So on Sunday we got up earlyish, and I went out and got our usual bagels earlyish (for us, for a Sunday morning), and then we (M and I and the little boy, the little daugther being off at college being a college student) got into the big car, and drove north to cut down a tree.
(A Christmas Tree, as we call it, although being only somewhat into the Mass of Christ ourselves, and the Tree for that matter being part of a probably-older tradition that may or may not have been a prefiguring in some sense or another of the more recent one; a Solstice Tree, as I sometimes call it, and generally think of it myself, being of the kind of tree that stays green all winter, therefore either serving as a reminder that the winter will end, or representing a disturbance in the natural order until we cut it down and bring it inside where green and living things belong in the winter, so that the natural order will be restored and the winter can then end, or quite likely something else entirely.)
I had read in a discussion on a fun little Second Life related (or vaguely or nominally Second Life related) forum that I've been taking part in, that Kate Millett, 70's feminist and author of the rather pivotal work "Sexual Politics" (a title which probably seemed paradoxical and perverse when it was first published, but now at least in some circles seems a perfectly natural noun phrase, thanks in no small part to the book itself), had (has) a farm, including a Tree farm, somewhere around the area where we usually go to get our annual Tree.

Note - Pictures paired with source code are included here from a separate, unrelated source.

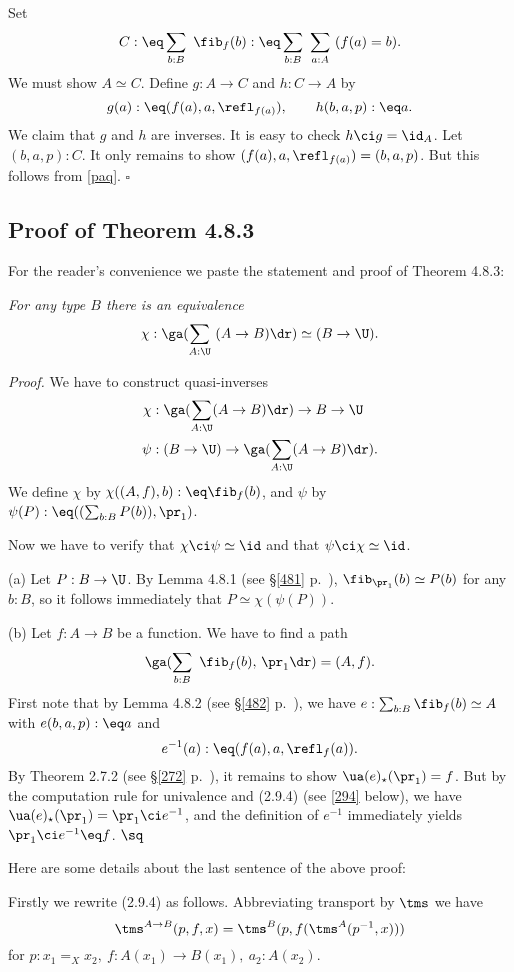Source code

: \documentclass[12pt]{article}
\begin{document}
Set 
$$
C:\eq\sum_{b:B}\ \fib_f(b):\eq\sum_{b:B}\ \sum_{a:A}\ (f(a)=b).
$$ 
We must show $A\simeq C$. Define $g:A\to C$ and $h:C\to A$ by 
$$
g(a):\eq(f(a),a,\refl_{f(a)}),\qquad h(b,a,p):\eq a.
$$ 
We claim that $g$ and $h$ are inverses. It is easy to check $h\ci g=\id_A$. Let $(b,a,p):C$. It only remains to show $(f(a),a,\refl_{f(a)})=(b,a,p)$. But this follows from \eqref{paq}. $\square$


\subsection{Proof of Theorem 4.8.3}

For the reader's convenience we paste the statement and proof of Theorem 4.8.3:

\nn{} \emph{For any type $B$ there is an equivalence}
$$
\chi:\ga(\sum_{A:\U}\ (A\to B)\dr)\simeq(B\to\U).
$$

\nn\emph{Proof.} We have to construct quasi-inverses
\begin{align*}
\chi&:\ga(\sum_{A:\U}(A\to B)\dr)\to B\to\U\\
\psi&:(B\to\U)\to\ga(\sum_{A:\U}(A\to B)\dr).
\end{align*}
We define $\chi$ by $\chi((A,f),b):\eq\fib_f(b)$, and $\psi$ by $\psi(P):\eq((\sum_{b:B} P(b)),\pr_1)$. 

Now we have to verify that $\chi\ci\psi\simeq\id$ and that $\psi\ci\chi\simeq\id$. 

\nn(a) Let $P:B\to\U$. By Lemma 4.8.1 (see \S\ref{481} p.~\pageref{481}), $\fib_{\pr_1}(b)\simeq P(b)$ for any $b:B$, so it follows immediately that $P\simeq\chi(\psi(P))$.

\nn(b) Let $f:A\to B$ be a function. We have to find a path
$$
\ga(\sum_{b:B}\ \fib_f(b),\,\pr_1\dr)=(A,f).
$$ 
First note that by Lemma 4.8.2 (see \S\ref{482} p.~\pageref{482}), we have $e:\sum_{b:B}\fib_f(b)\simeq A$ with $e(b,a,p):\eq a$ and $$e^{-1}(a):\eq(f(a),a,\refl_f(a)).$$ By Theorem 2.7.2 (see \S\ref{272} p.~\pageref{272}), it remains to show $\ua(e)_\star(\pr_1)=f$. But by the computation rule for univalence and (2.9.4) (see \eqref{294} below), we have $\ua(e)_\star(\pr_1)=\pr_1\ci e^{-1}$, and the definition of $e^{-1}$ immediately yields $\pr_1\ci e^{-1}\eq f$. $\sq$

Here are some details about the last sentence of the above proof: 

Firstly we rewrite (2.9.4) as follows. Abbreviating transport by $\tms$ we have 
\begin{equation}\label{294}
\tms^{A\to B}(p,f,x)=\tms^B(p,f(\tms^A(p^{-1},x)))
\end{equation}
for $p:x_1=_Xx_2,\ f:A(x_1)\to B(x_1),\ a_2:A(x_2)$. 
\end{document}
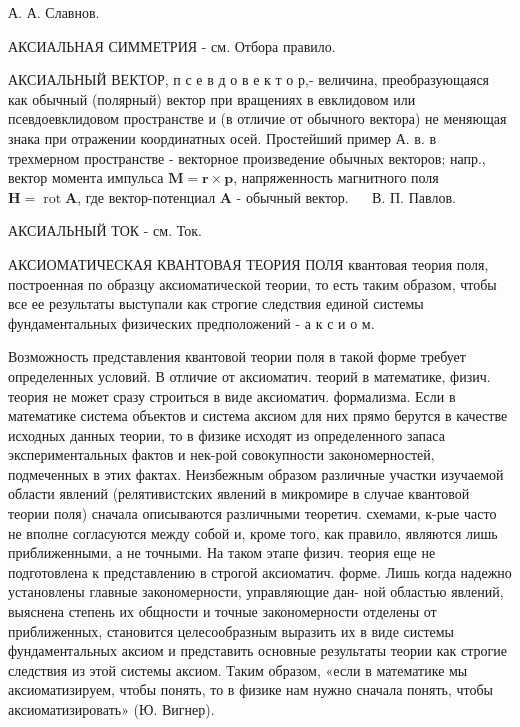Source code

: \documentclass[10pt]{article}
\begin{document}
А. А. Славнов.



АКСИАЛЬНАЯ СИММЕТРИЯ - см. Отбора правило.



АКСИАЛЬНЫЙ ВЕКТОР, п с е в д о в е к т о р,- величина, преобразующаяся как обычный (полярный) вектор при вращениях в евклидовом или псевдоевклидовом пространстве и (в отличие от обычного вектора) не меняющая знака при отражении координатных осей. Простейший пример А. в. в трехмерном пространстве - векторное произведение обычных векторов; напр., вектор момента импульса $\boldsymbol{M}=\boldsymbol{r} \times \boldsymbol{p}$, напряженность магнитного поля $\boldsymbol{H}=\operatorname{rot} \boldsymbol{A}$, где вектор-потенциал $\boldsymbol{A}$ - обычный вектор. $\quad$ В. П. Павлов.



АКСИАЛЬНЫЙ ТОК - см. Ток.



АКСИОМАТИЧЕСКАЯ КВАНТОВАЯ ТЕОРИЯ ПОЛЯ квантовая теория поля, построенная по образцу аксиоматической теории, то есть таким образом, чтобы все ее результаты выступали как строгие следствия единой системы фундаментальных физических предположений - а к с и о м.



Возможность представления квантовой теории поля в такой форме требует определенных условий. В отличие от аксиоматич. теорий в математике, физич. теория не может сразу строиться в виде аксиоматич. формализма. Если в математике система объектов и система аксиом для них прямо берутся в качестве исходных данных теории, то в физике исходят из определенного запаса экспериментальных фактов и нек-рой совокупности закономерностей, подмеченных в этих фактах. Неизбежным образом различные участки изучаемой области явлений (релятивистских явлений в микромире в случае квантовой теории поля) сначала описываются различными теоретич. схемами, к-рые часто не вполне согласуются между собой и, кроме того, как правило, являются лишь приближенными, а не точными. На таком этапе физич. теория еще не подготовлена к представлению в строгой аксиоматич. форме. Лишь когда надежно установлены главные закономерности, управляющие дан- ной областью явлений, выяснена степень их общности и точные закономерности отделены от приближенных, становится целесообразным выразить их в виде системы фундаментальных аксиом и представить основные результаты теории как строгие следствия из этой системы аксиом. Таким образом, «если в математике мы аксиоматизируем, чтобы понять, то в физике нам нужно сначала понять, чтобы аксиоматизировать» (Ю. Вигнер).
\end{document}
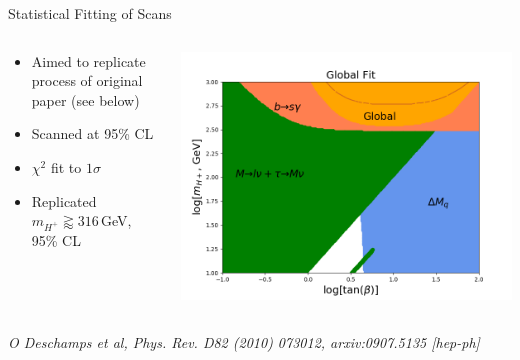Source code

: \documentclass[10pt,xcolor={table,dvipsnames},t]{beamer}
\begin{document}
\begin{frame}{Statistical Fitting of Scans}
    \begin{columns}[T]
        \begin{column}{0.4\textwidth}
            \begin{itemize}
                \item Aimed to replicate process of original paper (see below) 
                \item Scanned at 95\% CL
                \item $\chi^2$ fit to $1\sigma$
                \item Replicated $m_{H^+}\gtrapprox316\,$GeV, 95\% CL
            \end{itemize}
        \end{column}
        \begin{column}{0.55\textwidth}
            \vspace{-1.5em}
            \includegraphics[scale=0.35]{global_08}
        \end{column}
    \end{columns}
    \emph{\small O Deschamps et al, Phys. Rev. D82 (2010) 073012, arxiv:0907.5135 [hep-ph]}
\end{frame}
\end{document}
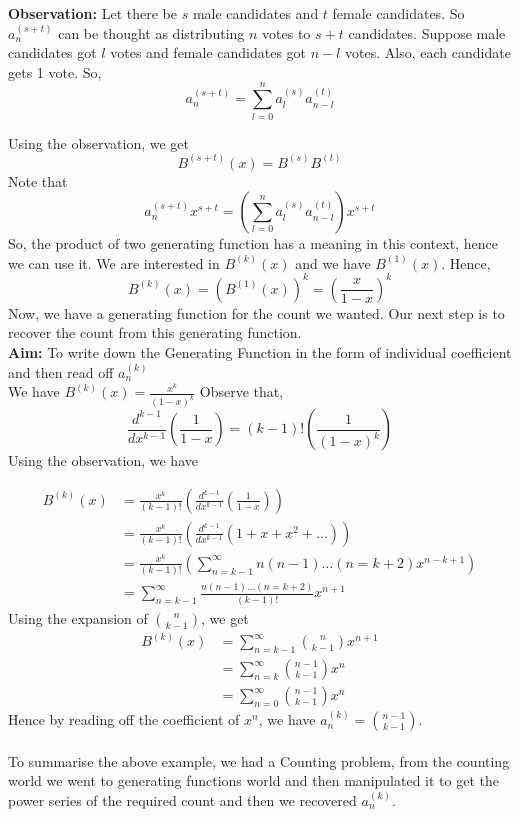 \noindent \textbf{Observation:} Let there be $s$ male candidates and $t$ female candidates. So $a_n^{(s+t)}$ can be thought as distributing $n$ votes to $s+t$ candidates. Suppose male candidates got $l$ votes and female candidates got $n-l$ votes. Also, each candidate gets 1 vote. So,
$$a_n^{(s+t)}=\sum_{l=0}^n a_l^{(s)}a_{n-l}^{(t)}$$

Using the observation, we get $$B^{(s+t)}(x)= B^{(s)}B^{(t)}$$
Note that $$a_n^{(s+t)}x^{s+t}=\left(\sum_{l=0}^n a_l^{(s)}a_{n-l}^{(t)}\right)x^{s+t}$$
So, the product of two generating function has a meaning in this context, hence we can use it. We are interested in $B^{(k)}(x)$ and we have $B^{(1)}(x)$. Hence, $$B^{(k)}(x)=\left(B^{(1)}(x)\right)^k=\left(\frac{x}{1-x}\right)^k$$
Now, we have a generating function for the count we wanted. Our next step is to recover the count from this generating function.\\

\noindent \textbf{Aim:} To write down the Generating Function in the form of individual coefficient and then read off $a_n^{(k)}$\\
We have $B^{(k)}(x)=\frac{x^k}{(1-x)^k}$
Observe that, $$\frac{d^{k-1}}{dx^{k-1}}\left(\frac{1}{1-x}\right)=(k-1)!\left(\frac{1}{(1-x)^k}\right)$$
Using the observation, we have 

\begin{align*}
    B^{(k)}(x) & = \frac{x^k}{(k-1)!}\left(\frac{d^{k-1}}{dx^{k-1}}\left(\frac{1}{1-x}\right)\right)\\
    & = \frac{x^k}{(k-1)!}\left(\frac{d^{k-1}}{dx^{k-1}}(1+x+x^2+\dots)\right)\\
    &= \frac{x^k}{(k-1)!}\left(\sum_{n=k-1}^\infty n(n-1)\dots (n=k+2)x^{n-k+1}\right) \\
    & =\sum_{n=k-1}^\infty \frac{n(n-1)\dots (n=k+2)}{(k-1)!} x^{n+1}
\end{align*}
Using the expansion of ${n \choose k-1}$, we get
\begin{align*}
     B^{(k)}(x) & =\sum_{n=k-1}^\infty {n \choose k-1} x^{n+1}\\
     & =\sum_{n=k}^\infty {n-1 \choose k-1} x^{n}\\
     &= \sum_{n=0}^\infty {n-1 \choose k-1} x^{n}
\end{align*}
Hence by reading off the coefficient of $x^n$, we have $a_n^{(k)}={n-1 \choose k-1}$.

\paragraph{} To summarise the above example,
 we had a Counting problem, from the counting world we went to generating functions world and then manipulated it to get the power series of the required count and then we recovered $a_n^{(k)}$.

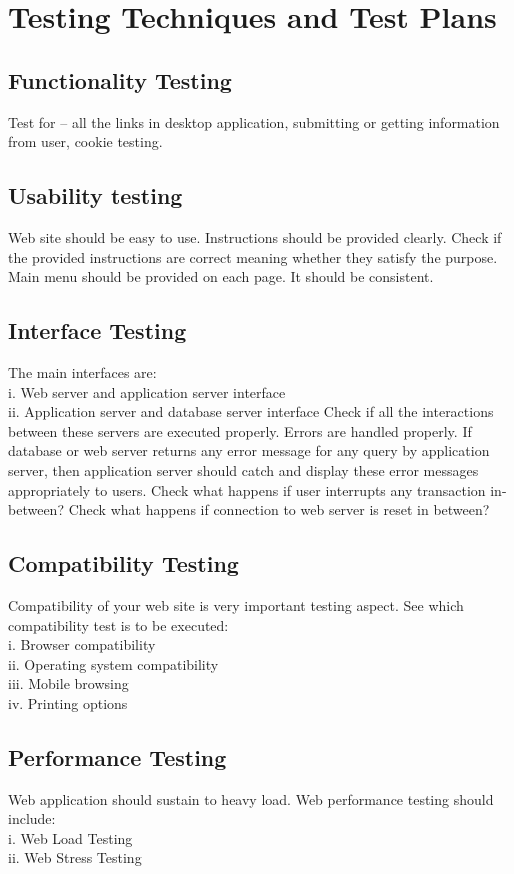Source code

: 	\section{Testing Techniques and Test Plans
}
\subsection{Functionality Testing}
Test for – all the links in desktop application, 
submitting or getting information from user, cookie testing.

\subsection{Usability testing}
Web site should be easy to use. Instructions should be provided clearly. Check if the provided
instructions are correct meaning whether they satisfy the purpose. Main menu should be
provided on each page. It should be consistent.

\subsection{Interface Testing}
The main interfaces are:
\\ i. Web server and application server interface
\\ ii. Application server and database server interface
Check if all the interactions between these servers are executed properly. Errors are handled
properly. If database or web server returns any error message for any query by application
server, then application server should catch and display these error messages appropriately to
users. Check what happens if user interrupts any transaction in-between? Check what happens
if connection to web server is reset in between?
\subsection{Compatibility Testing}
Compatibility of your web site is very important testing aspect. See which compatibility test is
to be executed:
\\i. Browser compatibility
\\ii. Operating system compatibility
\\iii. Mobile browsing
\\iv. Printing options
\subsection{Performance Testing}
Web application should sustain to heavy load. Web performance testing should include:
\\i. Web Load Testing
\\ii. Web Stress Testing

So when M and I randomly stopped by a local bookstore the other night I picked up a copy of Sexual Politics (not that there might not be a copy upstairs in the library somewhere, you never know), and I found Kate Millet on the Web, including a street address, and I gave that address to Google Maps, and indeed it was right up near where we usually get trees, except on the other side of the Parkway a bit.
The middle of Sunday, then, found us squinting at streetsigns (in the rather bright sun reflected from rather freshly-fallen snow on a not-too-cold day; pretty much the perfect Tree-picking weather really), and finally finding our way to a pleasantly random-looking house with a sign saying "Millett Farm", and in the doorway a wild-hair elder woman, slightly small and stooped, holding a cigarette.
Kate Millett herself signed my copy of "Sexual Politics", and sold me a copy of "The Loony Bin Trip" and "Flying" (all from the same edition of her works, which is nice), and pointed out across the road into the fields, and said we could take any of the trees out there, and we'd probably have to knock some snow off to really see them well.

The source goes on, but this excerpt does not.